What turns the aid tap on, Australian Financial Review, 10 January 2008
Just over three years ago, the 2004 Boxing Day tsunami struck, wreaking havoc in Indonesia, Thailand, India and Sri Lanka. With little else to occupy the Australian media during January 2005, the tsunami received near-blanket coverage over subsequent weeks. In total, the Australian public donated nearly a third of a billion dollars to help the victims.
At the time, many commentators attributed this to the natural generosity of the Australian people. But might it also have had to do with the timing of the tsunami? Or to put the question another way: if the disaster had been on page ten rather than page one, would Australians have been as generous?
If two recent studies are to be believed, the answer is probably no. Analysing the factors that predict private donations to World Vision and public grants through AusAID’s emergency relief scheme, Simon Feeny and Matthew Clarke found that the more newspaper articles written about an overseas disaster, the more money Australians gave. A 10 percent increase in the number of articles was associated with a 10 percent increase in the amount of money given by private donors, and a 37 percent increase in the amount of money given by AusAID.

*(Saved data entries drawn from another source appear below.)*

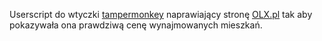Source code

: Userscript do wtyczki [tampermonkey](https://www.tampermonkey.net/) naprawiający stronę [OLX.pl](https://www.olx.pl/) tak
aby pokazywała ona prawdziwą cenę wynajmowanych mieszkań.
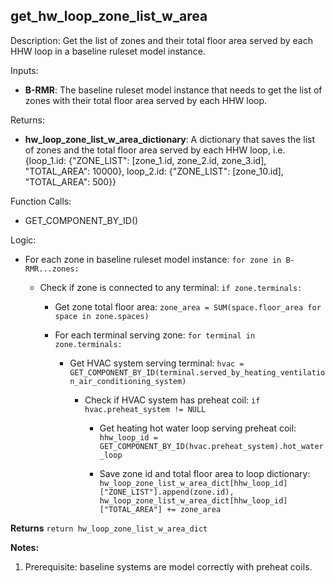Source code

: 
## get_hw_loop_zone_list_w_area

Description: Get the list of zones and their total floor area served by each HHW loop in a baseline ruleset model instance.  

Inputs:  
- **B-RMR**: The baseline ruleset model instance that needs to get the list of zones with their total floor area served by each HHW loop.

Returns: 
- **hw_loop_zone_list_w_area_dictionary**: A dictionary that saves the list of zones and the total floor area served by each HHW loop, i.e. {loop_1.id: {"ZONE_LIST": [zone_1.id, zone_2.id, zone_3.id], "TOTAL_AREA": 10000}, loop_2.id: {"ZONE_LIST": [zone_10.id], "TOTAL_AREA": 500}}

Function Calls:
- GET_COMPONENT_BY_ID()

Logic:  

- For each zone in baseline ruleset model instance: `for zone in B-RMR...zones:`

  - Check if zone is connected to any terminal: `if zone.terminals:`

    - Get zone total floor area: `zone_area = SUM(space.floor_area for space in zone.spaces)`

    - For each terminal serving zone: `for terminal in zone.terminals:`

      - Get HVAC system serving terminal: `hvac = GET_COMPONENT_BY_ID(terminal.served_by_heating_ventilation_air_conditioning_system)`

        - Check if HVAC system has preheat coil: `if hvac.preheat_system != NULL`

          - Get heating hot water loop serving preheat coil: `hhw_loop_id = GET_COMPONENT_BY_ID(hvac.preheat_system).hot_water_loop`

          - Save zone id and total floor area to loop dictionary: `hw_loop_zone_list_w_area_dict[hhw_loop_id]["ZONE_LIST"].append(zone.id), hw_loop_zone_list_w_area_dict[hhw_loop_id]["TOTAL_AREA"] += zone_area`

**Returns** `return hw_loop_zone_list_w_area_dict`  

**Notes:**

1. Prerequisite: baseline systems are model correctly with preheat coils.
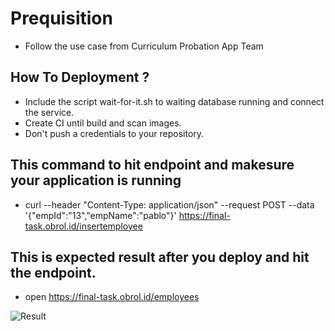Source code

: # Prequisition
 * Follow the use case from Curriculum Probation App Team

## How To Deployment ?
 * Include the script wait-for-it.sh to waiting database running and connect the service.
 * Create CI until build and scan images.
 * Don't push a credentials to your repository.

## This command to hit endpoint and makesure your application is running
 * curl --header "Content-Type: application/json" --request POST --data '{"empId":"13","empName":"pablo"}' https://final-task.obrol.id/insertemployee 

## This is expected result after you deploy and hit the endpoint.
 * open https://final-task.obrol.id/employees

![Result](img/result.jpg)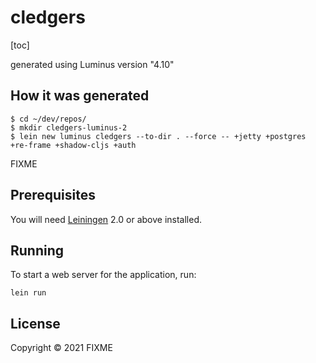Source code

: # cledgers

[toc]

generated using Luminus version "4.10"

## How it was generated

    $ cd ~/dev/repos/
    $ mkdir cledgers-luminus-2
    $ lein new luminus cledgers --to-dir . --force -- +jetty +postgres +re-frame +shadow-cljs +auth

FIXME

## Prerequisites

You will need [Leiningen][1] 2.0 or above installed.

[1]: https://github.com/technomancy/leiningen

## Running

To start a web server for the application, run:

    lein run 

## License

Copyright © 2021 FIXME

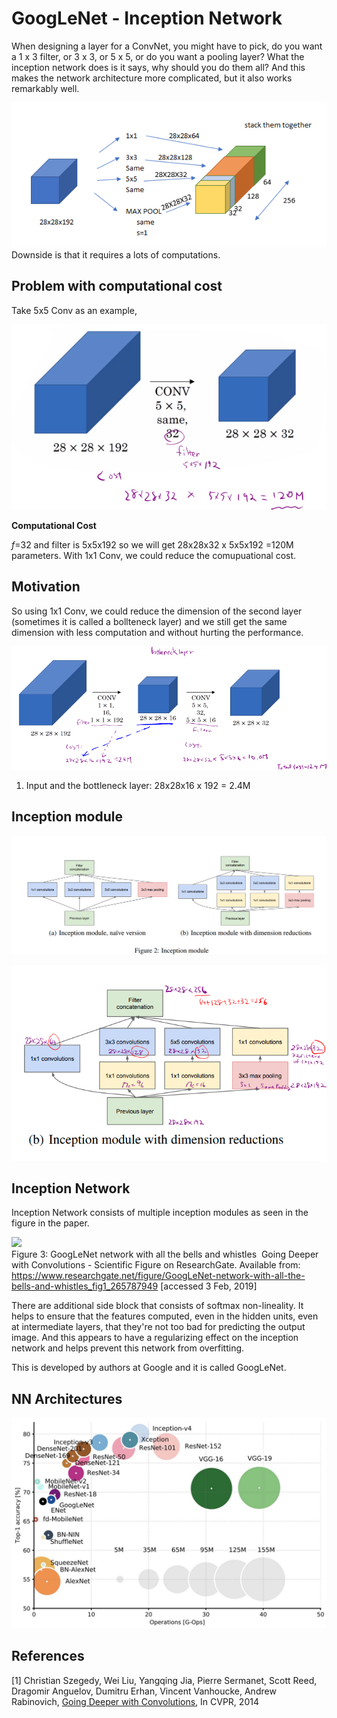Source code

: # GoogLeNet - Inception Network

When designing a layer for a ConvNet, you might have to pick, do you want a 1 x 3 filter, or 3 x 3, or 5 x 5, or do you want a pooling layer? What the inception network does is it says, why should you do them all? And this makes the network architecture more complicated, but it also works remarkably well.

![](images/090-inception-network-888e6d1b.png)
Downside is that it requires a lots of computations.

## Problem with computational cost
Take 5x5 Conv as an example,

![](images/090-inception-network-efe959ec.png)

**Computational Cost**

$f$=32 and filter is 5x5x192 so we will get 28x28x32 x 5x5x192 =120M parameters. With 1x1 Conv, we could reduce the comupuational cost.

## Motivation
So using 1x1 Conv, we could reduce the dimension of the second layer (sometimes it is called a bollteneck layer) and we still get the same dimension with less computation and without hurting the performance.

![](images/090-inception-network-14ca44bf.png)

1. Input and the bottleneck layer: 28x28x16 x 192 = 2.4M

## Inception module
![](images/090-inception-network-30250603.png)

![](images/090-inception-network-24ae0783.png)

## Inception Network

Inception Network consists of multiple inception modules as seen in the figure in the paper.

![](https://www.researchgate.net/profile/Dumitru_Erhan/publication/265787949/figure/fig1/AS:614107468275713@1523426038707/GoogLeNet-network-with-all-the-bells-and-whistles.png)<br>
Figure 3: GoogLeNet network with all the bells and whistles 
Going Deeper with Convolutions - Scientific Figure on ResearchGate. Available from: https://www.researchgate.net/figure/GoogLeNet-network-with-all-the-bells-and-whistles_fig1_265787949 [accessed 3 Feb, 2019]

There are additional side block that consists of softmax non-lineality.  It helps to ensure that the features computed, even in the hidden units, even at intermediate layers, that they're not too bad for predicting the output image. And this appears to have a regularizing effect on the inception network and helps prevent this network from overfitting.

This is developed by authors at Google and it is called GoogLeNet.


## NN Architectures

![](images/090-inception-network-6d221140.png)

## References
[1] Christian Szegedy, Wei Liu, Yangqing Jia, Pierre Sermanet, Scott Reed, Dragomir Anguelov, Dumitru Erhan, Vincent Vanhoucke, Andrew Rabinovich, [Going Deeper with Convolutions](https://arxiv.org/pdf/1409.4842.pdf), In CVPR, 2014
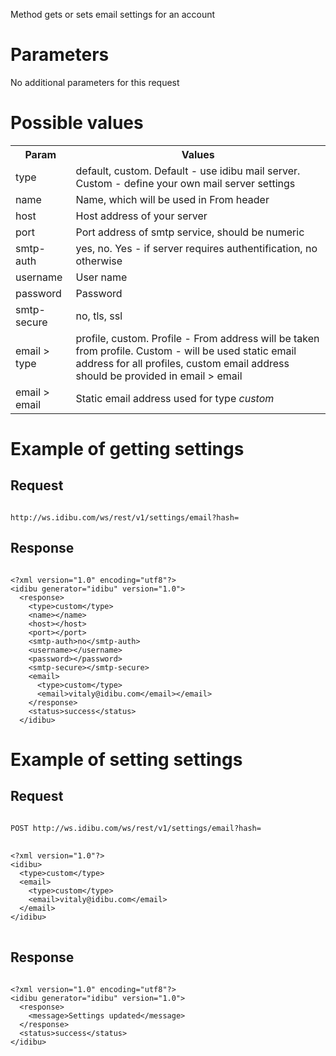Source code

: <p>Method gets or sets email settings for an account</p>
<h1>
	Parameters</h1>
<p>No additional parameters for this request</p>
<h1>
	Possible values</h1>
<table>
	<tbody>
		<tr>
			<th>
				Param</th>
			<th>
				Values</th>
		</tr>
		<tr>
			<td>
				type</td>
			<td>
				default, custom. Default - use idibu mail server. Custom - define your own mail server settings</td>
		</tr>
		<tr>
			<td>
				name</td>
			<td>
				Name, which will be used in From header</td>
		</tr>
		<tr>
			<td>
				host</td>
			<td>
				Host address of your server</td>
		</tr>
		<tr>
			<td>
				port</td>
			<td>
				Port address of smtp service, should be numeric</td>
		</tr>
		<tr>
			<td>
				smtp-auth</td>
			<td>
				yes, no. Yes - if server requires authentification, no otherwise</td>
		</tr>
		<tr>
			<td>
				username</td>
			<td>
				User name</td>
		</tr>
		<tr>
			<td>
				password</td>
			<td>
				Password</td>
		</tr>
		<tr>
			<td>
				smtp-secure</td>
			<td>
				no, tls, ssl</td>
		</tr>
		<tr>
			<td>
				email &gt; type</td>
			<td>
				profile, custom. Profile - From address will be taken from profile. Custom - will be used static email address for all profiles, custom email address should be provided in email &gt; email</td>
		</tr>
		<tr>
			<td>
				email &gt; email</td>
			<td>
				Static email address used for type <i>custom</i></td>
		</tr>
	</tbody>
</table>
<h1>
	Example of getting settings</h1>
<h2>
	Request</h2>
<pre>
<code>
http://ws.idibu.com/ws/rest/v1/settings/email?hash=<your hash>
</code></pre>
<h2>
	Response</h2>
<pre>
<code type="xml">
&lt;?xml version=&quot;1.0&quot; encoding=&quot;utf8&quot;?&gt;
&lt;idibu generator=&quot;idibu&quot; version=&quot;1.0&quot;&gt;
  &lt;response&gt;
    &lt;type&gt;custom&lt;/type&gt;
    &lt;name&gt;&lt;/name&gt;
    &lt;host&gt;&lt;/host&gt;
    &lt;port&gt;&lt;/port&gt;
    &lt;smtp-auth&gt;no&lt;/smtp-auth&gt;
    &lt;username&gt;&lt;/username&gt;
    &lt;password&gt;&lt;/password&gt;
    &lt;smtp-secure&gt;&lt;/smtp-secure&gt;
    &lt;email&gt;
      &lt;type&gt;custom&lt;/type&gt;
      &lt;email&gt;vitaly@idibu.com&lt;/email&gt;&lt;/email&gt;
    &lt;/response&gt;
    &lt;status&gt;success&lt;/status&gt;
  &lt;/idibu&gt;
</code></pre>
<h1>
	Example of setting settings</h1>
<h2>
	Request</h2>
<pre>
<code>
POST http://ws.idibu.com/ws/rest/v1/settings/email?hash=<your hash>
</code>
<code type="xml">
&lt;?xml version=&quot;1.0&quot;?&gt;
&lt;idibu&gt;
  &lt;type&gt;custom&lt;/type&gt;
  &lt;email&gt;
    &lt;type&gt;custom&lt;/type&gt;
    &lt;email&gt;vitaly@idibu.com&lt;/email&gt;
  &lt;/email&gt;
&lt;/idibu&gt;
</code>
</pre>
<h2>
	Response</h2>
<pre>
<code type="xml">
&lt;?xml version=&quot;1.0&quot; encoding=&quot;utf8&quot;?&gt;
&lt;idibu generator=&quot;idibu&quot; version=&quot;1.0&quot;&gt;
  &lt;response&gt;
    &lt;message&gt;Settings updated&lt;/message&gt;
  &lt;/response&gt;
  &lt;status&gt;success&lt;/status&gt;
&lt;/idibu&gt;
</code>
</pre>
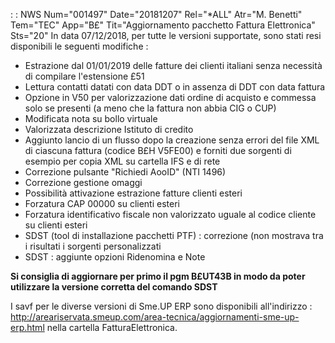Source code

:  :  : NWS Num="001497" Date="20181207" Rel="\*ALL" Atr="M. Benetti" Tem="TEC" App="B£" Tit="Aggiornamento pacchetto Fattura Elettronica" Sts="20"
In data 07/12/2018, per tutte le versioni supportate, sono stati resi disponibili le seguenti modifiche : 

<ul><li>Estrazione dal 01/01/2019 delle fatture dei clienti italiani senza necessità di compilare l'estensione £51</li>
<li>Lettura contatti datati con data DDT o in assenza di DDT con data fattura</li> <li>Opzione in V50 per valorizzazione dati ordine di acquisto e commessa solo se presenti (a meno che la fattura non abbia CIG o CUP)</li>
<li>Modificata nota su bollo virtuale</li>
<li>Valorizzata descrizione Istituto di credito</li>
<li>Aggiunto lancio di un flusso dopo la creazione senza errori del file XML di ciascuna fattura (codice B£H V5FE00) e forniti due sorgenti di esempio per copia XML su cartella IFS e di rete</li>
<li>Correzione pulsante "Richiedi AooID" (NTI 1496)</li>
<li>Correzione gestione omaggi</li>
<li>Possibilità attivazione estrazione fatture clienti esteri</li>
<li>Forzatura CAP 00000 su clienti esteri</li>
<li>Forzatura identificativo fiscale non valorizzato uguale al codice cliente su clienti esteri</li>
<li>SDST (tool di installazione pacchetti PTF) :  correzione (non mostrava tra i risultati i sorgenti personalizzati</li>
<li>SDST :  aggiunte opzioni Ridenomina e Note</li></ul>

<b>Si consiglia di aggiornare per primo il pgm B£UT43B in modo da poter utilizzare la versione corretta del comando SDST</b>

I savf per le diverse versioni di Sme.UP ERP sono disponibili all'indirizzo : 
http://areariservata.smeup.com/area-tecnica/aggiornamenti-sme-up-erp.html nella cartella FatturaElettronica.
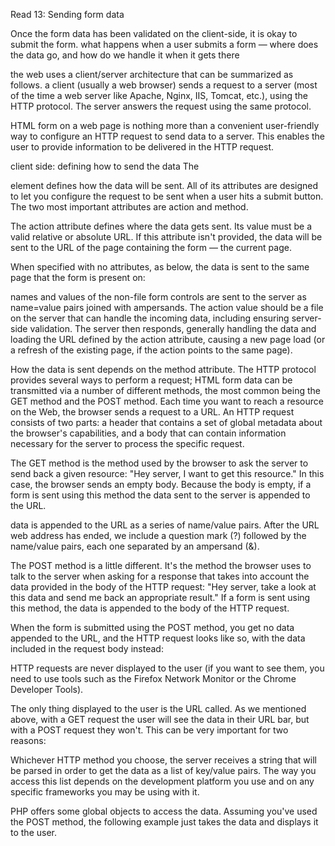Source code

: Read 13: Sending form data

Once the form data has been validated on the client-side, it is okay to submit the form. 
what happens when a user submits a form — where does the data go, and how do we handle it when it gets there

the web uses a client/server architecture that can be summarized as follows. a client (usually a web browser) sends a request to a server (most of the time a web server like Apache, Nginx, IIS, Tomcat, etc.), using the HTTP protocol. The server answers the request using the same protocol.

HTML form on a web page is nothing more than a convenient user-friendly way to configure an HTTP request to send data to a server. This enables the user to provide information to be delivered in the HTTP request.

client side: defining how to send the data 
The <form> element defines how the data will be sent. All of its attributes are designed to let you configure the request to be sent when a user hits a submit button. The two most important attributes are action and method.

The action attribute defines where the data gets sent. Its value must be a valid relative or absolute URL. If this attribute isn't provided, the data will be sent to the URL of the page containing the form — the current page.

When specified with no attributes, as below, the <form> data is sent to the same page that the form is present on:

names and values of the non-file form controls are sent to the server as name=value pairs joined with ampersands. The action value should be a file on the server that can handle the incoming data, including ensuring server-side validation. The server then responds, generally handling the data and loading the URL defined by the action attribute, causing a new page load (or a refresh of the existing page, if the action points to the same page).

How the data is sent depends on the method attribute. The HTTP protocol provides several ways to perform a request; HTML form data can be transmitted via a number of different methods, the most common being the GET method and the POST method. Each time you want to reach a resource on the Web, the browser sends a request to a URL. An HTTP request consists of two parts: a header that contains a set of global metadata about the browser's capabilities, and a body that can contain information necessary for the server to process the specific request.

The GET method is the method used by the browser to ask the server to send back a given resource: "Hey server, I want to get this resource." In this case, the browser sends an empty body. Because the body is empty, if a form is sent using this method the data sent to the server is appended to the URL.

data is appended to the URL as a series of name/value pairs. After the URL web address has ended, we include a question mark (?) followed by the name/value pairs, each one separated by an ampersand (&). 

The POST method is a little different. It's the method the browser uses to talk to the server when asking for a response that takes into account the data provided in the body of the HTTP request: "Hey server, take a look at this data and send me back an appropriate result." If a form is sent using this method, the data is appended to the body of the HTTP request.

When the form is submitted using the POST method, you get no data appended to the URL, and the HTTP request looks like so, with the data included in the request body instead:

HTTP requests are never displayed to the user (if you want to see them, you need to use tools such as the Firefox Network Monitor or the Chrome Developer Tools).

The only thing displayed to the user is the URL called. As we mentioned above, with a GET request the user will see the data in their URL bar, but with a POST request they won't. This can be very important for two reasons:

Whichever HTTP method you choose, the server receives a string that will be parsed in order to get the data as a list of key/value pairs. The way you access this list depends on the development platform you use and on any specific frameworks you may be using with it.

PHP offers some global objects to access the data. Assuming you've used the POST method, the following example just takes the data and displays it to the user.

But while media coverage might be idiosyncratic, it could also tell us how ‘needy’ the victims are. So to get at the true causal impact of the media, we need some source of variation in coverage that is unrelated to the crisis itself. In their study of disaster relief provided by the United States government over the past thirty years, Thomas Eisensee and David Strömberg come up with a clever solution: they look at how domestic preoccupations affect a nation’s generosity. What happens when an overseas famine, volcano or flood occurs at the same time as an event of local interest such as the Olympics, the OJ Simpson trial, or an American school shooting?
Eisenee and Strömberg show that when the US media is preoccupied with another story, it is less likely to pay attention to the international crisis. In turn, this has a direct impact on US government donations. To have the same chance of receiving US assistance, a disaster the coincides with the Olympics needs to have three times as many casualties as a disaster occurring on a regular news day.
Coverage of international disasters also seems to skew aid in other ways. In both Australia and the United States, visually dramatic events such as volcanoes and floods receive significantly more media than famines and civil wars. According to Eisenee and Strömberg, for every person killed in a volcano disaster, 40,000 people must die in a drought to receive as much media coverage. Access matters too. For an African disaster to receive as much media coverage as an Eastern European disaster, 40 times as many people must die.
These studies have profound implications for slow-moving African crises, such as the humanitarian crisis in Darfur. With fewer images to put on the television screen and the front page, Darfur rarely rates a mention outside the foreign affairs pages of serious newspapers. As a result, Sudan’s evacuees probably receive a smaller share of international assistance than would people displaced by a volcano in South East Asia.
Sometimes the neediest causes are not the most newsworthy. Several months after the Indian Ocean tsunami, a famine in Niger killed around 360,000 people. As Feeny and Clarke point out, this was a higher death toll than in the tsunami. Yet the Niger famine received minimal media coverage, and less than one-hundredth of the aid that went to tsunami-affected countries.
No-one expects academic research like this to transform news priorities. But that should not stop policymakers and donors from taking them into account when deciding how to allocate money. As economist Robin Hanson argues, social science is increasingly uncovering instances in which individuals make systematic errors. In these cases, the right response is to work at overcoming our biases.
For the media, overcoming bias might involve finding innovative ways of bringing important stories to readers’ attention, such as Time Magazine’s recent feature on the ‘Top 10 Underreported Stories of 2007’. For individual donors, it could involve doing a bit more due diligence before choosing a charity. And for politicians, it may mean ensuring that Australia does not divert a disproportionate share of our aid budget to those who make the evening news.
Dr Andrew Leigh is an economist in the Research School of Social Sciences at the Australian National University.